Exercise: Would you copy each line of the data below that has "phương"?

*** Block opens ***

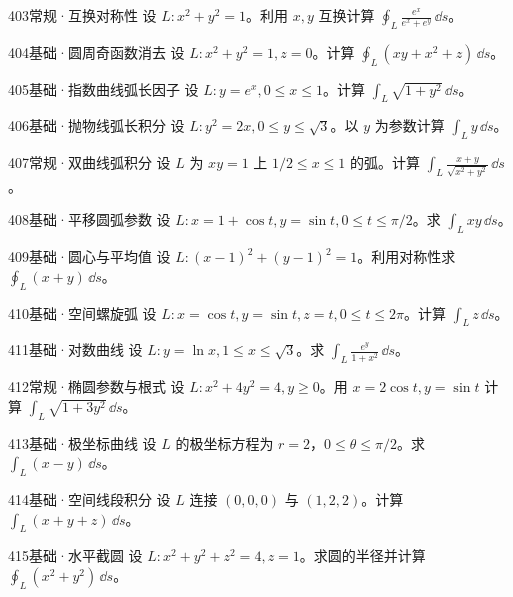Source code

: \begin{exercise}{403}{常规·互换对称性}
设 $L:x^2+y^2=1$。利用 $x,y$ 互换计算 $\oint_L\frac{e^x}{e^x+e^y}\,\dd s$。
\end{exercise}
\begin{exercise}{404}{基础·圆周奇函数消去}
设 $L:x^2+y^2=1,z=0$。计算 $\oint_L(xy+x^2+z)\,\dd s$。
\end{exercise}
\begin{exercise}{405}{基础·指数曲线弧长因子}
设 $L:y=e^x,0\leq x\leq1$。计算 $\int_L\sqrt{1+y^2}\,\dd s$。
\end{exercise}
\begin{exercise}{406}{基础·抛物线弧长积分}
设 $L:y^2=2x,0\leq y\leq\sqrt3$。以 $y$ 为参数计算 $\int_Ly\,\dd s$。
\end{exercise}
\begin{exercise}{407}{常规·双曲线弧积分}
设 $L$ 为 $xy=1$ 上 $1/2\leq x\leq1$ 的弧。计算 $\int_L\frac{x+y}{\sqrt{x^2+y^2}}\,\dd s$。
\end{exercise}
\begin{exercise}{408}{基础·平移圆弧参数}
设 $L:x=1+\cos t,y=\sin t,0\leq t\leq\pi/2$。求 $\int_Lxy\,\dd s$。
\end{exercise}
\begin{exercise}{409}{基础·圆心与平均值}
设 $L:(x-1)^2+(y-1)^2=1$。利用对称性求 $\oint_L(x+y)\,\dd s$。
\end{exercise}
\begin{exercise}{410}{基础·空间螺旋弧}
设 $L:x=\cos t,y=\sin t,z=t,0\leq t\leq2\pi$。计算 $\int_Lz\,\dd s$。
\end{exercise}
\begin{exercise}{411}{基础·对数曲线}
设 $L:y=\ln x,1\leq x\leq\sqrt3$。求 $\int_L\frac{e^y}{1+x^2}\,\dd s$。
\end{exercise}
\begin{exercise}{412}{常规·椭圆参数与根式}
设 $L:x^2+4y^2=4,y\geq0$。用 $x=2\cos t,y=\sin t$ 计算 $\int_L\sqrt{1+3y^2}\,\dd s$。
\end{exercise}
\begin{exercise}{413}{基础·极坐标曲线}
设 $L$ 的极坐标方程为 $r=2$，$0\leq\theta\leq\pi/2$。求 $\int_L(x-y)\,\dd s$。
\end{exercise}
\begin{exercise}{414}{基础·空间线段积分}
设 $L$ 连接 $(0,0,0)$ 与 $(1,2,2)$。计算 $\int_L(x+y+z)\,\dd s$。
\end{exercise}
\begin{exercise}{415}{基础·水平截圆}
设 $L:x^2+y^2+z^2=4,z=1$。求圆的半径并计算 $\oint_L(x^2+y^2)\,\dd s$。
\end{exercise}
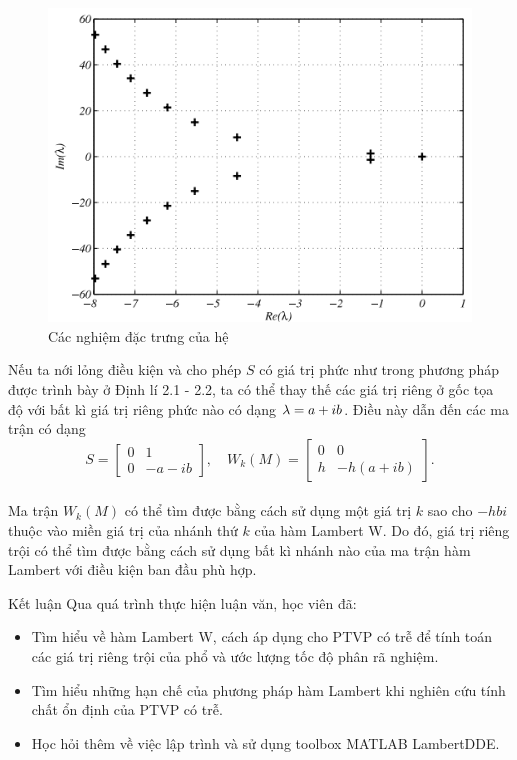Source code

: \documentclass[10pt]{beamer}
\begin{document}
	\scriptsize{
	\begin{frame}
		\begin{figure}[h!]
			\centering
			\includegraphics[scale= 0.35]{"./Hinh/Hinh 3"}
			\caption[Các nghiệm đặc trưng của hệ \eqref{eq43}] {Các nghiệm đặc trưng của hệ }
			\label{fig:hinh-3}
		\end{figure}
		Nếu ta nới lỏng điều kiện và cho phép $S$ có giá trị phức như trong phương pháp được trình bày ở Định lí 2.1 - 2.2, ta có thể thay thế các giá trị riêng ở gốc tọa độ với bất kì giá trị riêng phức nào có dạng $\lambda = a + ib$. Điều này dẫn đến các ma trận có dạng
		\begin{equation*}\label{eq45}
			S = \begin{bmatrix}
				0 & 1\\
				0 & - a - ib
			\end{bmatrix}, \quad 
			W_k(M) = \begin{bmatrix}
				0 & 0\\
				h  & -h (a+ib)
			\end{bmatrix}.
		\end{equation*}\\
		Ma trận $W_k(M)$ có thể tìm được bằng cách sử dụng một giá trị $k$ sao cho $-h  bi$ thuộc vào miền giá trị của nhánh thứ $k$ của hàm Lambert W. {\color{blue} Do đó, giá trị riêng trội có thể tìm được bằng cách sử dụng bất kì nhánh nào của ma trận hàm Lambert với điều kiện ban đầu phù hợp.} 
	\end{frame}
}
	
	
	\small{
	\begin{frame}{Kết luận}
		Qua quá trình thực hiện luận văn, học viên đã:
		\begin{itemize}
			\item 
			Tìm hiểu về hàm Lambert W, cách áp dụng cho PTVP có trễ để tính toán các giá trị riêng trội của phổ và ước lượng tốc độ phân rã nghiệm.
			\item
			Tìm hiểu những hạn chế của phương pháp hàm Lambert khi nghiên cứu tính chất ổn định của PTVP có trễ.
			\item
			Học hỏi thêm về việc lập trình và sử dụng toolbox MATLAB LambertDDE.
		\end{itemize}
	\end{frame}
    }
	
\end{document}
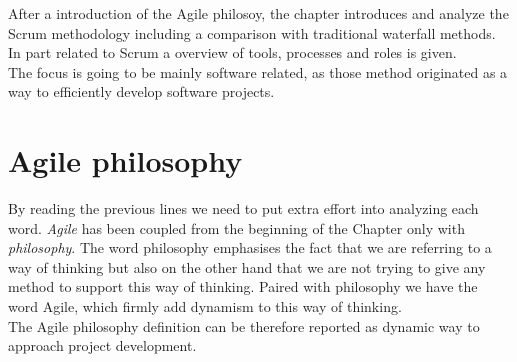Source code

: \documentclass[../main.tex]{subfiles}
\begin{document}
After a introduction of the Agile philosoy, the chapter introduces and analyze the Scrum methodology including a comparison with traditional waterfall methods. In part related to Scrum a overview of tools, processes and roles is given.\\
The focus is going to be mainly software related, as those method originated as a way to efficiently develop software projects.
\section{Agile philosophy}
By reading the previous lines we need to put extra effort into analyzing each word. 
\textit{Agile} has been coupled from the beginning of the Chapter only with \textit{philosophy}.  
The word philosophy emphasises the fact that we are referring to a way of thinking but also on the other hand that we are not trying to give any method to support this way of thinking. Paired with philosophy we have the word Agile, which firmly add dynamism to this way of thinking.\\ 
The Agile philosophy definition can be therefore reported as dynamic way to approach project development.
\end{document}
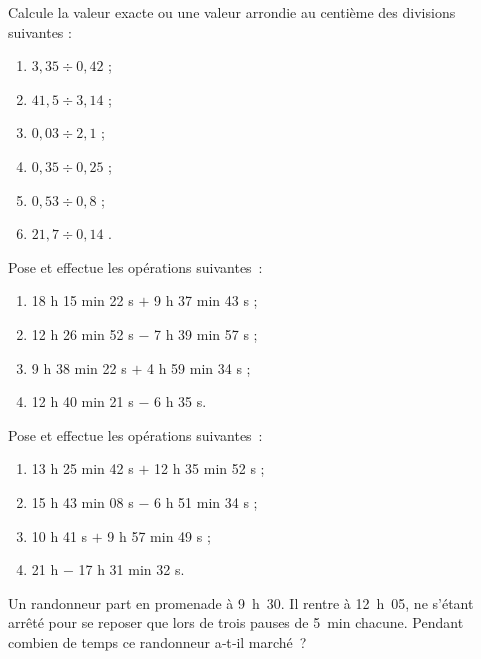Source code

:\begin{exercice} 
Calcule la valeur exacte ou une valeur arrondie au centième des divisions suivantes :
\begin{enumerate} 
 \item $3,35 \div 0,42$ \dotfill ; 

 \item $41,5 \div 3,14$ \dotfill ; 

 \item $ 0,03 \div 2,1$ \dotfill ; 

 \item $0,35 \div 0,25$ \dotfill ; 

 \item $0,53 \div 0,8$ \dotfill ; 

 \item $21,7 \div 0,14$ \dotfill. 
 \end{enumerate}
\end{exercice}




\begin{exercice}
Pose et effectue les opérations suivantes :
\begin{enumerate} 
 \item 18 h 15 min 22 s $+$ 9 h 37 min 43 s ;
 \item 12 h 26 min 52 s $-$ 7 h 39 min 57 s ;
 \item 9 h 38 min 22 s $+$ 4 h 59 min 34 s ;
 \item 12 h 40 min 21 s $-$ 6 h 35 s.
 \end{enumerate}
\end{exercice}


\begin{exercice}
Pose et effectue les opérations suivantes :
\begin{enumerate} 
 \item 13 h 25 min 42 s $+$ 12 h 35 min 52 s ;
 \item 15 h 43 min 08 s $-$ 6 h 51 min 34 s ;
 \item 10 h 41 s $+$ 9 h 57 min 49 s ;
 \item 21 h $-$ 17 h 31 min 32 s.
 \end{enumerate}
\end{exercice}


\begin{exercice}
Un randonneur part en promenade à 9 h 30. Il rentre à 12 h 05, ne s'étant arrêté pour se reposer que lors de trois pauses de 5 min chacune. Pendant combien de temps ce randonneur a‑t‑il marché ?
\end{exercice}


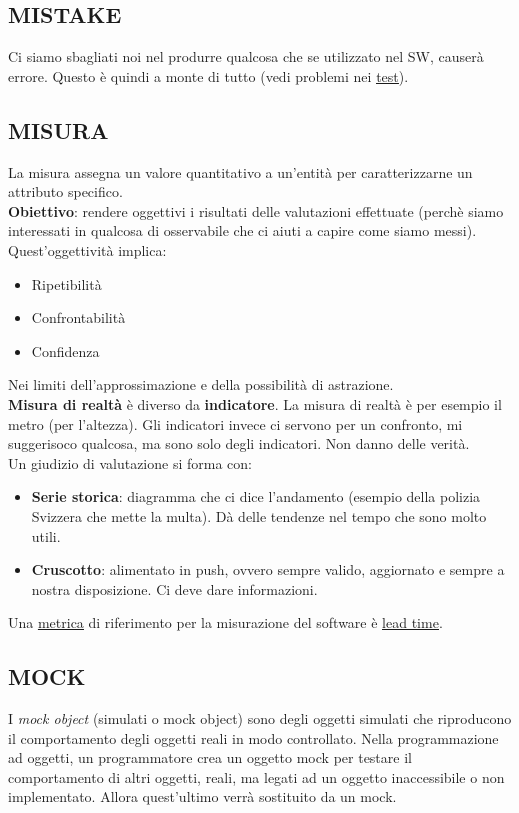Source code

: 		\subsection{MISTAKE}		\label{mistake}
		Ci siamo sbagliati noi nel produrre qualcosa che se utilizzato  nel SW, causerà errore. Questo è quindi a monte di tutto (vedi problemi nei \underline{\hyperref[test]{test}}).	
		
		\subsection{MISURA}	 \label{misura}
		La misura assegna un valore quantitativo a un'entità per caratterizzarne un attributo specifico. \\
		\textbf{Obiettivo}: rendere oggettivi i risultati delle valutazioni effettuate (perchè siamo interessati in qualcosa di osservabile che ci aiuti a capire come siamo messi).
		Quest'oggettività implica:
		\begin{itemize}
			\item Ripetibilità
			\item Confrontabilità
			\item Confidenza
		\end{itemize}
		Nei limiti dell'approssimazione e della possibilità di astrazione. \\
		\textbf{Misura di realtà} è diverso da \textbf{indicatore}.
		La misura di realtà è per esempio il metro (per l'altezza).
		Gli indicatori invece ci servono per un confronto, mi suggerisoco qualcosa, ma sono solo degli indicatori. Non danno delle verità. \\
		Un giudizio di valutazione si forma con: %
		\begin{itemize}
			\item \textbf{Serie storica}: diagramma che ci dice l'andamento (esempio della polizia Svizzera che mette la multa). Dà delle tendenze nel tempo che sono molto utili.
			\item \textbf{Cruscotto}: alimentato in push, ovvero sempre valido, aggiornato e sempre a nostra disposizione. Ci deve dare informazioni.
		\end{itemize}
		Una \underline{\hyperref[metrica]{metrica}} di riferimento per la misurazione del software è \underline{\hyperref[leadtime]{lead time}}. 
		
		
		

		\subsection{MOCK}		\label{mock}
		I \textit{mock object} (simulati o mock object) sono degli oggetti simulati che riproducono il comportamento degli oggetti reali in modo controllato. Nella programmazione ad oggetti, un programmatore crea un oggetto mock per testare il comportamento di altri oggetti, reali, ma legati ad un oggetto inaccessibile o non implementato. Allora quest'ultimo verrà sostituito da un mock.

*** Block closes ***

Answer to this task:
		Nếu ta nới lỏng điều kiện và cho phép $S$ có giá trị phức như trong phương pháp được trình bày ở Định lí 2.1 - 2.2, ta có thể thay thế các giá trị riêng ở gốc tọa độ với bất kì giá trị riêng phức nào có dạng $\lambda = a + ib$. Điều này dẫn đến các ma trận có dạng
			Tìm hiểu những hạn chế của phương pháp hàm Lambert khi nghiên cứu tính chất ổn định của PTVP có trễ.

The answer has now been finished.